The American Public Power Association (APPA), too, recently said “…wholesale electric markets are not really markets in the traditional sense,” and there are “potential problems with the markets that require vigilant oversight”…“that have arisen, and remain, because of a lack of sufficient FERC oversight.”
FERC itself, in a March 2023 open monthly meeting, noted criticisms of PJM’s and ISO-NEs capacity market operations, as well as those of NYISO and Midcontinent ISO, by their respective Independent Market Monitors (IMMs). This past January, in a move that received scathing criticism from the PJM Power Providers Group (P3), PJM held its schedule capacity auction from December 7 to December 13, 2022, but rather than release results as soon as possible after. “PJM has possessed—but refused to post—the final results of that Tariff-dictated process since December 19, 2022.” Basically, P3 was saying that once PJM had the auction results in hand, but it didn’t like them, so it delayed releasing them while it moved to retroactively change and take a Mulligan: “retroactive ratemaking.” And that’s after a three-year auction delay in 2018 during which PJM had to contend with FERC’s June 2018 ruling that found PJM’s Minimum Offer Price Rule (MOPR) unfairly suppressed capacity prices. PJM recently announced another capacity auction delay around resource adequacy concerns, following last December’s Winter Storm Elliott, and the need to modify its market design to compensate. But one observer believes that PJM’s proposed solution to resource adequacy shortfalls would actually make the problem worse.

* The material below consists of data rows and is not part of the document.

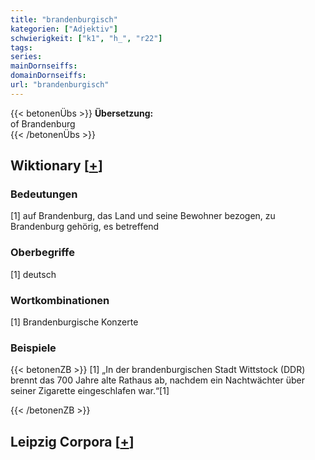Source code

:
 ```yaml
---
title: "brandenburgisch"
kategorien: ["Adjektiv"]
schwierigkeit: ["k1", "h_", "r22"]
tags:
series:
mainDornseiffs:
domainDornseiffs:
url: "brandenburgisch"
---
```


{{< betonenÜbs >}}
**Übersetzung:**  
of Brandenburg  
{{< /betonenÜbs >}}

## Wiktionary [[+](https://de.wiktionary.org/wiki/brandenburgisch)]

### Bedeutungen
[1] auf Brandenburg, das Land und seine Bewohner bezogen, zu Brandenburg gehörig, es betreffend  

### Oberbegriffe
[1] deutsch  

### Wortkombinationen
[1] Brandenburgische Konzerte  

### Beispiele
{{< betonenZB >}}
[1] „In der brandenburgischen Stadt Wittstock (DDR) brennt das 700 Jahre alte Rathaus ab, nachdem ein Nachtwächter über seiner Zigarette eingeschlafen war.“[1]  

{{< /betonenZB >}}

## Leipzig Corpora [[+](https://corpora.uni-leipzig.de/en/res?word=brandenburgisch&corpusId=deu_newscrawl-public_2018)]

All of this is taking place under a Biden Administration that promises to use the Infrastructure Investment and Jobs Act and the Inflation Reduction Act to fund and build new renewable generation and transmission projects designed to move clean energy from the boondocks to population-dense cities and ex-urbs. This, while dealing with unprecedented 1000-year floods, wildfires, unusually powerful hurricanes, and deadly tornadoes that collectively wreak havoc on what is still mostly a “sticks-and-wires” grid infrastructure.

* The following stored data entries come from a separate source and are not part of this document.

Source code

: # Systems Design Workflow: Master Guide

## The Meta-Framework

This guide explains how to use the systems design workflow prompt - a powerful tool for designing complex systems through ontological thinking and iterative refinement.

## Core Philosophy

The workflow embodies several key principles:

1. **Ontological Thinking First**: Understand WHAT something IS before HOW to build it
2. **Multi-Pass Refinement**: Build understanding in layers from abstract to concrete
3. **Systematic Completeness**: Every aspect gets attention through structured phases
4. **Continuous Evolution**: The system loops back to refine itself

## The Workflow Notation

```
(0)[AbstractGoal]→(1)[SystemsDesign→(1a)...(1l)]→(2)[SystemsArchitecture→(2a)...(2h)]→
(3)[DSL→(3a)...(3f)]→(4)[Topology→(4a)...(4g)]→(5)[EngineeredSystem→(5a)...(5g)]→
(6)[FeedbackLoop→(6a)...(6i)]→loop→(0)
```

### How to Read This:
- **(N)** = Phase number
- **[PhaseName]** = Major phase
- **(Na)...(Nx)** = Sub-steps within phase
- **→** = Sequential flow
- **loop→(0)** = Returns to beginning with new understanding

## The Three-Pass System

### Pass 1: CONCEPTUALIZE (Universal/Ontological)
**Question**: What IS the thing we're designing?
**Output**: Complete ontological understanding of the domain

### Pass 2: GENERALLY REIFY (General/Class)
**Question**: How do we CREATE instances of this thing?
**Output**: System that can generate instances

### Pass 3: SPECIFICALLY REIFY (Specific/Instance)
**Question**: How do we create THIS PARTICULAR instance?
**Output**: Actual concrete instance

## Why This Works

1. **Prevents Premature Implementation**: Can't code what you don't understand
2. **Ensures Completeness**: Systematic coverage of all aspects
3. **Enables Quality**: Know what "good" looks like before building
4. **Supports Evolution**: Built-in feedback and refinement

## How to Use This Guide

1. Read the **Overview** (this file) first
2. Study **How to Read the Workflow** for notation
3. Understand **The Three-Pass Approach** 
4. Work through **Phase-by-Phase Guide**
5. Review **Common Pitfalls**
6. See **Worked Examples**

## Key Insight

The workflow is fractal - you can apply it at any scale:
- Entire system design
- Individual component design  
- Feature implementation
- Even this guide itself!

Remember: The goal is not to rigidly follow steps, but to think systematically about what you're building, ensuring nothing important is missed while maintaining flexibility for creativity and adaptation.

Determining the benefits—and hazards—of organized RTO/ISO energy markets must consider state-subsidized generation, massive interconnection queue backlogs, interregional transmission challenges, controversial cost allocation, FERC and state PUC oversight, renewables integration hurdles, poor system flexibility, and growing ratepayer burdens. As the nation’s energy leadership grapples with these issues, their decision may determine in large part whether vast numbers of Americans enjoy a cleaner environment and access to reliable electricity at fair and reasonable rates.